It gives me a checkbox to tick and no overhead in thinking about what goals are achievable, what are desirable.. etc.
Which I guess is to say that GP's "follow your instincts" can also be as difficult as "set goals and hit them", just in different ways.
The opposite of goal setting is not "doing nothing". And with respect, watching TV, playing games, etc is doing nothing.
Rather you should be _doing_ something, something interesting to you. Create, not Consume.
SO questions is a good start. Meaningful answers take time. You might set a goal of 10 questions a day. Some amount that represents meaningful time.
From there, maybe you notice the kinds of questions you like. Are they leading you to an open source project? Or customer support? (There are _very_ well paid support jobs out there, not FAANG pay, but waaay better than what most people earn.)
The point of goals or interests is the same - finding your journey. Sitting around consuming is not journey time. Use whatever approach works for you to start yourself moving.
You'll find that it doesn't require much thought at decision points to choose the options (in aggregate) that push you in that direction. As they say, it's about the journey, not the destination.
With that said, it's still difficult because you have to learn to forego long term expectations and/or acquire discipline not to just "stay put" lest you fall back into the habit of stressing over end goals or the comfort of a stress coping loop (anime, video games, etc), respectively.
Grass is always greener, I guess.
But I will never pick the fork on the road where I will probably be worse off in 5 years. I won’t take a job where I make good money but sit in a corner doing little, for example. I will regret it.

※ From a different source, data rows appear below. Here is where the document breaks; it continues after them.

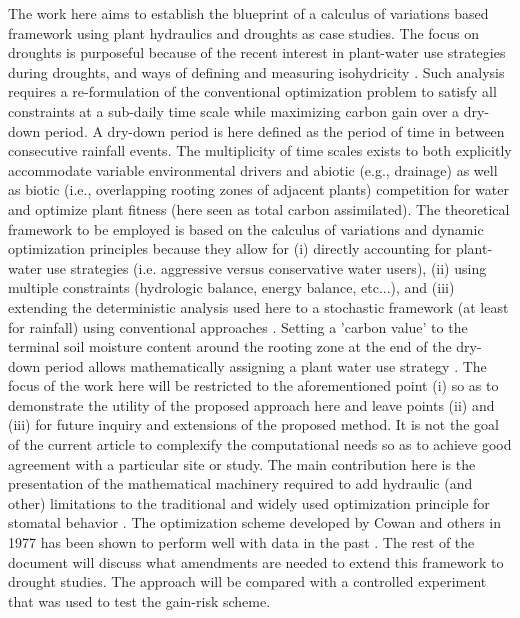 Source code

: \documentclass[utf8]{frontiersSCNS} %
\begin{document}
The work here aims to establish the blueprint of a calculus of variations based framework using plant hydraulics and droughts as case studies.  The focus on droughts is purposeful because of the recent interest in plant-water use strategies during droughts, and ways of defining and measuring isohydricity \citep{franks_anisohydric_2007,martinezvilalta_new_2014,meinzer_mapping_2016}.  Such analysis requires a re-formulation of the conventional optimization problem to satisfy all constraints at a sub-daily time scale while maximizing carbon gain over a dry-down period. A dry-down period is here defined as the period of time in between consecutive rainfall events. The multiplicity of time scales exists to both explicitly accommodate variable environmental drivers and abiotic (e.g., drainage) as well as biotic (i.e., overlapping rooting zones of adjacent plants) competition for water and optimize plant fitness (here seen as total carbon assimilated). The theoretical framework to be employed is based on the calculus of variations and dynamic optimization principles because they allow for (i) directly accounting for plant-water use strategies (i.e. aggressive versus conservative water users), (ii) using multiple constraints (hydrologic balance, energy balance, etc...), and  (iii) extending the deterministic analysis used here to a stochastic framework (at least for rainfall) using conventional approaches  \citep{cowan1986economics,makela1996optimal,manzoni_optimization_2013,lu2016optimal}.  Setting a 'carbon value' to the terminal soil moisture content around the rooting zone at the end of the dry-down period allows mathematically assigning a plant water use strategy \citep{manzoni_optimization_2013}.   The focus of the work here will be restricted to the aforementioned point (i) so as to demonstrate the utility of the proposed approach here and leave points (ii) and (iii) for future inquiry and extensions of the proposed method. It is not the goal of the current article to complexify the computational needs so as to achieve good agreement with a particular site or study. The main contribution here is the presentation of the mathematical machinery required to add hydraulic (and other) limitations to the traditional and widely used optimization principle for stomatal behavior \citep{cowan_stomatal_1977,cowan1986economics}. The optimization scheme developed by Cowan and others in 1977 has been shown to perform well with data in the past \citep{dubois_2007,gu_2010}. The rest of the document will discuss what amendments are needed to extend this framework to drought studies.  The approach will be compared with a controlled experiment \citep{venturas_2018} that was used to test the gain-risk scheme.
\end{document}
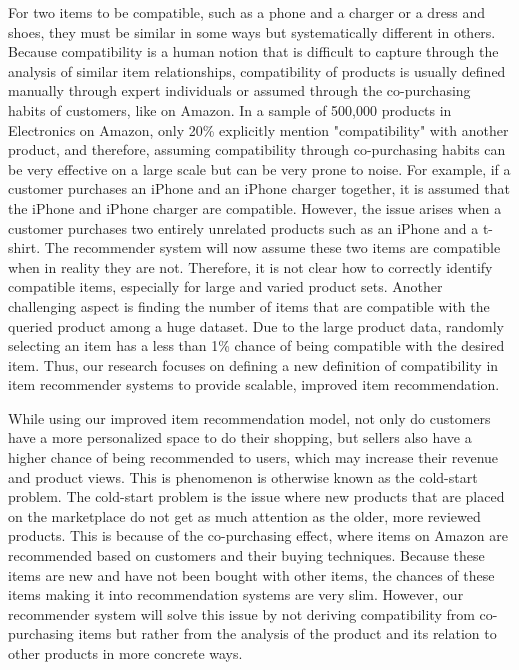 For two items to be compatible, such as a phone and a charger or a dress and shoes, they must be similar in some ways but systematically different in others. Because compatibility is a human notion that is difficult to capture through the analysis of similar item relationships, compatibility of products is usually defined manually through expert individuals or assumed through the co-purchasing habits of customers, like on Amazon. In a sample of 500,000 products in Electronics on Amazon, only 20\% explicitly mention "compatibility" with another product, and therefore, assuming compatibility through co-purchasing habits can be very effective on a large scale but can be very prone to noise. For example, if a customer purchases an iPhone and an iPhone charger together, it is assumed that the iPhone and iPhone charger are compatible. However, the issue arises when a customer purchases two entirely unrelated products such as an iPhone and a t-shirt. The recommender system will now assume these two items are compatible when in reality they are not. Therefore, it is not clear how to correctly identify compatible items, especially for large and varied product sets. Another challenging aspect is finding the number of items that are compatible with the queried product among a huge dataset. Due to the large product data, randomly selecting an item has a less than 1\% chance of being compatible with the desired item. Thus, our research focuses on defining a new definition of compatibility in item recommender systems to provide scalable, improved item recommendation.


While using our improved item recommendation model, not only do customers have a more personalized space to do their shopping, but sellers also have a higher chance of being recommended to users, which may increase their revenue and product views. This is phenomenon is otherwise known as the cold-start problem. The cold-start problem is the issue where new products that are placed on the marketplace do not get as much attention as the older, more reviewed products. This is because of the co-purchasing effect, where items on Amazon are recommended based on customers and their buying techniques. Because these items are new and have not been bought with other items, the chances of these items making it into recommendation systems are very slim. However, our recommender system will solve this issue by not deriving compatibility from co-purchasing items but rather from the analysis of the product and its relation to other products in more concrete ways.


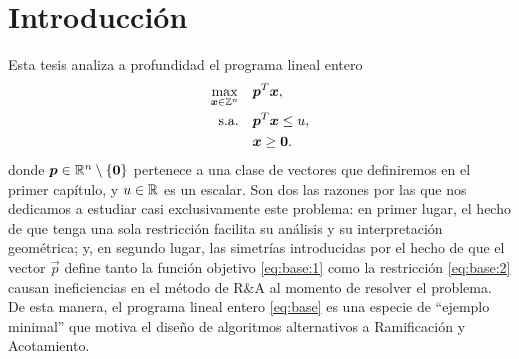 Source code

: \chapter*{Introducción}
\noindent
Esta tesis analiza a profundidad el programa lineal entero
\begin{subequations}
	\label{eq:base}
	\begin{align}
		\max_{\vec{x} \in \Z^n} \quad
			& \vec{p}^T\vec{x}, \label{eq:base:1} \\
		\text{s.a.} \quad
			& \vec{p}^T\vec{x} \leq u, \label{eq:base:2} \\
			& \vec{x} \geq \vec{0}. \nonumber
	\end{align}
\end{subequations}
donde $\vec{p} \in \R^n \setminus \braces{\vec{0}}$ pertenece a una clase de vectores que
definiremos en el primer capítulo, y $u \in \R$ es un escalar. Son dos las razones por las que nos
dedicamos a estudiar casi exclusivamente este problema: en primer lugar, el hecho de que
tenga una sola restricción facilita su análisis y su interpretación geométrica; y, en segundo
lugar, las simetrías introducidas por el hecho de que el vector $\vec{p}$ define tanto la función
objetivo \eqref{eq:base:1} como la restricción \eqref{eq:base:2} causan ineficiencias en el
método de R\&A al momento de resolver el problema. De esta manera, el programa
lineal entero \eqref{eq:base} es una especie de ``ejemplo minimal'' que motiva el diseño de
algoritmos alternativos a Ramificación y Acotamiento.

That’s basically my compromise.
Start at the bottom, at first, say yes to things.
AI cannot say yes to things. It sucks at solving problems. It is good at vomiting up pre-determined solutions
AI cannot smooth over things with customers. AI even if it could, would suck at it.
Get into a support role; it is a fine job and as much as they want to automate it away, they cannot. It often has a path to FTE SWE and the pay is OK.
Semantically, that example "DAG" graph looks like a data flow diagram (not a state diagram, nor a control flowchart), which is more for modeling ongoing processes, often infinite.
The text talking about the "DAG", however, sounds more like it wants a Gantt chart. And a Gantt chart will start with hierarchical decomposition (i.e., starting with a big task, and breaking it down into progressively smaller pieces, recursively). And have interdependencies among those subtasks (e.g., task get-first-job.get-network-engineer-job can't start until task learn-networking.get-network-engineer-certification.take-the-test produces the cert; and that task has a dependency on studying for the exam). This will also show you what can and can't be parallelized. And when you start putting durations and resource allocations on your Gantt, you can even estimate when you'll hit various milestones.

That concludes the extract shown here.